There’s more. In recent years, Republican lawmakers took away longevity bonuses paid to veteran teachers and stopped offering higher salaries to teachers with advanced degrees. The legislature also did away with multiyear teaching contracts for newly hired teachers. Teachers want these perks restored.
There’s still more. Teachers want state lawmakers to repair crumbling schools, buy more supplies and hire more nurses, counselors and social workers to help take care of North Carolina’s children. As an elementary teacher from Raleigh told The Associated Press: “We’re here to tell our legislators and our representatives that we need more funds to keep our buildings in good shape, to get more textbooks, more resources for our students, to just have a better environment for public education.”

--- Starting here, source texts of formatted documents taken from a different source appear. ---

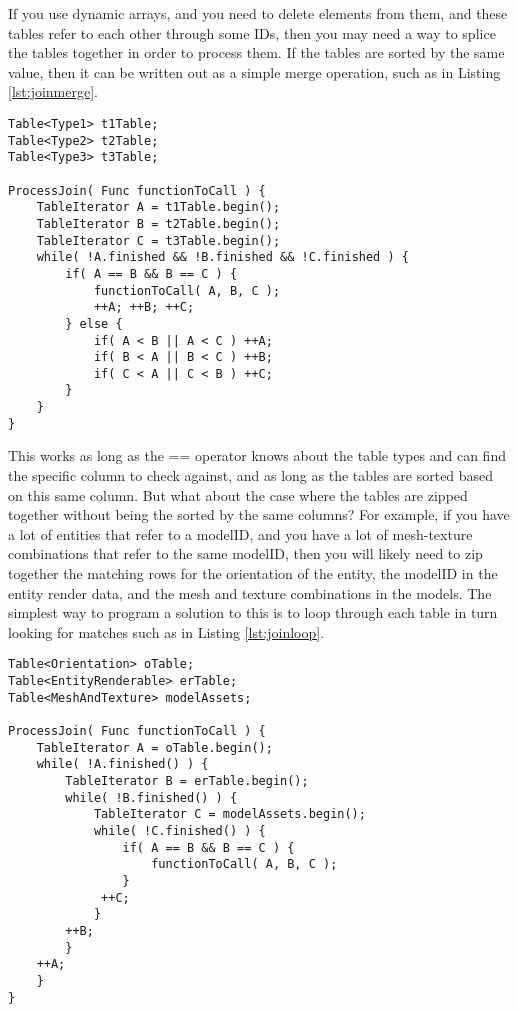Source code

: If you use dynamic arrays, and you need to delete elements from them, and these
tables refer to each other through some IDs, then you may need a way to splice
the tables together in order to process them. If the tables are sorted by the
same value, then it can be written out as a simple merge operation, such as in
Listing \ref{lst:joinmerge}.

\begin{lstlisting}[caption=Zipping together multiple tables by merging,float=h,label=lst:joinmerge]
Table<Type1> t1Table;
Table<Type2> t2Table;
Table<Type3> t3Table;

ProcessJoin( Func functionToCall ) {
	TableIterator A = t1Table.begin();
	TableIterator B = t2Table.begin();
	TableIterator C = t3Table.begin();
	while( !A.finished && !B.finished && !C.finished ) {
		if( A == B && B == C ) {
			functionToCall( A, B, C );
			++A; ++B; ++C;
		} else {
			if( A < B || A < C ) ++A;
			if( B < A || B < C ) ++B;
			if( C < A || C < B ) ++C;
		}
	}
}
\end{lstlisting}

This works as long as the == operator knows about the table types and can find
the specific column to check against, and as long as the tables are sorted
based on this same column. But what about the case where the tables are zipped
together without being the sorted by the same columns? For example, if you have
a lot of entities that refer to a modelID, and you have a lot of mesh-texture
combinations that refer to the same modelID, then you will likely need to zip
together the matching rows for the orientation of the entity, the modelID in
the entity render data, and the mesh and texture combinations in the models.
The simplest way to program a solution to this is to loop through each table in
turn looking for matches such as in Listing \ref{lst:joinloop}.

\begin{lstlisting}[caption=Join by looping through all tables,label=lst:joinloop,float=h]
Table<Orientation> oTable;
Table<EntityRenderable> erTable;
Table<MeshAndTexture> modelAssets;

ProcessJoin( Func functionToCall ) {
	TableIterator A = oTable.begin();
	while( !A.finished() ) {
		TableIterator B = erTable.begin();
		while( !B.finished() ) {
			TableIterator C = modelAssets.begin();
			while( !C.finished() ) {
				if( A == B && B == C ) {
					functionToCall( A, B, C );
				}
			 ++C;
			}
		++B;
		}
	++A;
	}
}
\end{lstlisting}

These educators seem to have the public on their side. There was definitely some grumbling that about a third of the state’s school districts, including the ones in Forsyth and Guilford counties, were closed Wednesday because so many teachers took time off to be seen and heard in Raleigh. But a poll released Tuesday by the left-leaning Progress NC says that nearly 80 percent of respondents think teachers’ pay is too low and nearly 90 percent want that pay raised to the national average. Even most Republicans support these ideas.
Republican leaders in Raleigh are trying to hold back this sea of red. They point out that they will raise teachers’ pay this year for the fifth consecutive year. (Their proposed 6.2 percent raise would move the average to $53,600.) At a news conference Tuesday, GOP leaders said they’re thinking about awarding bonuses to top teachers or those who teach high-demand subjects.
Gov. Roy Cooper, a Democrat, has a better plan. The budget proposal that he unveiled last week would increase salaries by 8 percent this year and take a big first step toward the national average. (Republicans say it will cost too much to get N.C. teachers to the national average.) Cooper would pay for these increases by holding off on a planned tax cut for businesses and for people making more than $200,000 a year.
Even as GOP leaders were praising themselves for supporting teachers, they couldn’t resist talking out of turn. One Republican lawmaker said before Wednesday’s event that “union thugs” were behind the rally. On the eve of the rally Senate President Pro Tem Phil Berger said he was disappointed that “a million kids are not going to be in school (Wednesday) because a political organization wants to have folks come here to communicate with us or send a message or whatever. … ”
The good news is that the state’s two parties are talking about teachers’ pay. But renewed respect — or “whatever” — for teachers might take a lot longer.